Pool Tasks Don't Complete? Major Issues...

omatsei

I've run into a huge problem this morning and I don't know where to go from here.

A couple VM's rebooted, but didn't come back online. I couldn't see the console in XO, and any action was met with an error, "INTERNAL_ERROR(Object with type VM and id 1dc90439-f3ef-32f7-9274-131654b850fc/config does not exist in xenopsd)". I tried restarting the toolstack, but it didn't help.

I realized that both VM's were on the same host (xcp02), and tried migrating the other VM's on that host to other hosts. Those tasks failed, with a similar error. I rebooted the host, knowing that all 4 VM's would go offline, but when the host came back up, the VM's were still shown in XO as running. The host's console (via IPMI) said no VM's were running. I tried running "xe vm-reset-powerstate", but as long as the host was online, the CLI told me it wouldn't execute the command.

I shut down the affected host completely, ran "xe vm-reset-powerstate" on those 4 VM's, and tried starting them on another host. All 4 VM start tasks got to 57% and stalled. I waited about 45 minutes before giving up.

I decided then that maybe XO was to blame, so I restarted the XO server. It's a VM living inside XCP, but on a different host (xcp04). It never came back. Since XO is down now, I can't try to view the console of the XO server, or any other VM that's having problems.

I then figured that the pool itself was to blame, and the pool master (xcp01) needed a good rebooting, despite not being able to migrate the 2 VM's off it. I ran updates and installed the 9 pending updates. Then I tried rebooting it nicely, but when the tasks sat for half an hour without progressing, I eventually did a hard power reset. It booted correctly, but the same problems remain. I'm now down 7 VM's (2 initially, 2 more from rebooting xcp02, 2 from rebooting xcp01, and the XO VM).
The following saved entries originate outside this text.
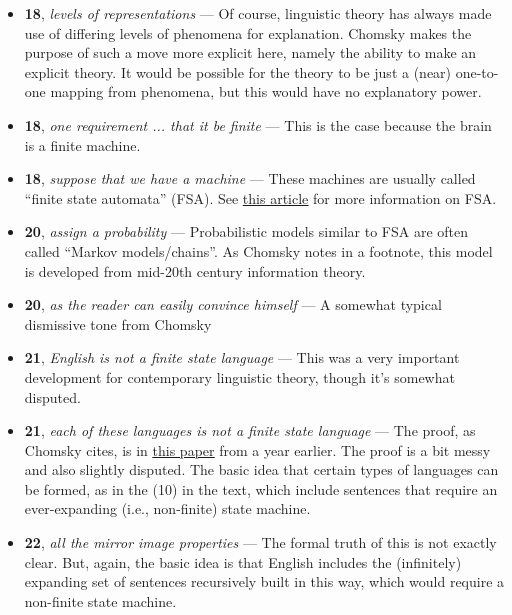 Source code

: \documentclass[12pt]{article}
\begin{document}
\begin{itemize}

\item \textbf{18}, \textit{levels of representations} --- Of course, linguistic theory has always made use of differing levels of phenomena for explanation. Chomsky makes the purpose of such a move more explicit here, namely the ability to make an explicit theory. It would be possible for the theory to be just a (near) one-to-one mapping from phenomena, but this would have no explanatory power.

\item \textbf{18}, \textit{one requirement ... that it be finite} --- This is the case because the brain is a finite machine.

\item \textbf{18}, \textit{suppose that we have a machine} --- These machines are usually called ``finite state automata'' (FSA). See \underline{\href{https://www.oxfordhandbooks.com/view/10.1093/oxfordhb/9780199276349.001.0001/oxfordhb-9780199276349-e-18}{this article}} for more information on FSA.

\item \textbf{20}, \textit{assign a probability} --- Probabilistic models similar to FSA are often called ``Markov models/chains''. As Chomsky notes in a footnote, this model is developed from mid-20th century information theory.

\item \textbf{20}, \textit{as the reader can easily convince himself} --- A somewhat typical dismissive tone from Chomsky

\item \textbf{21}, \textit{English is not a finite state language} --- This was a very important development for contemporary linguistic theory, though it's somewhat disputed.

\item \textbf{21}, \textit{each of these languages is not a finite state language} --- The proof, as Chomsky cites, is in \underline{\href{https://chomsky.info/wp-content/uploads/195609-.pdf}{this paper}} from a year earlier. The proof is a bit messy and also slightly disputed. The basic idea that certain types of languages can be formed, as in the (10) in the text, which include sentences that require an ever-expanding (i.e., non-finite) state machine.

\item \textbf{22}, \textit{all the mirror image properties} --- The formal truth of this is not exactly clear. But, again, the basic idea is that English includes the (infinitely) expanding set of sentences recursively built in this way, which would require a non-finite state machine.


\end{itemize}
\end{document}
All the networking and storage seems to be fine, but I'm only checking from the opposite sides since verifying the storage is all good via the XCP CLI seems to be lacking a bit.

At this point, I have a new VM built in VMware to take over duties of XO, but I suspect that since all/most pool tasks simply don't complete, including the "server_init" from rebooting the pool master, it won't help.

I'm all out of ideas.

planedrop

Do you know of any changes that lead up to this? It sounds like it could be some kind of hardware issue that cascaded into a larger problem, but that's a bit of a shot in the dark.

The VMs that rebooted initially, did you trigger the reboot, or did they crash and then auto-boot back up?

I've managed a solid number of XCP-ng installs and can't say I've ever seen anything quite like this.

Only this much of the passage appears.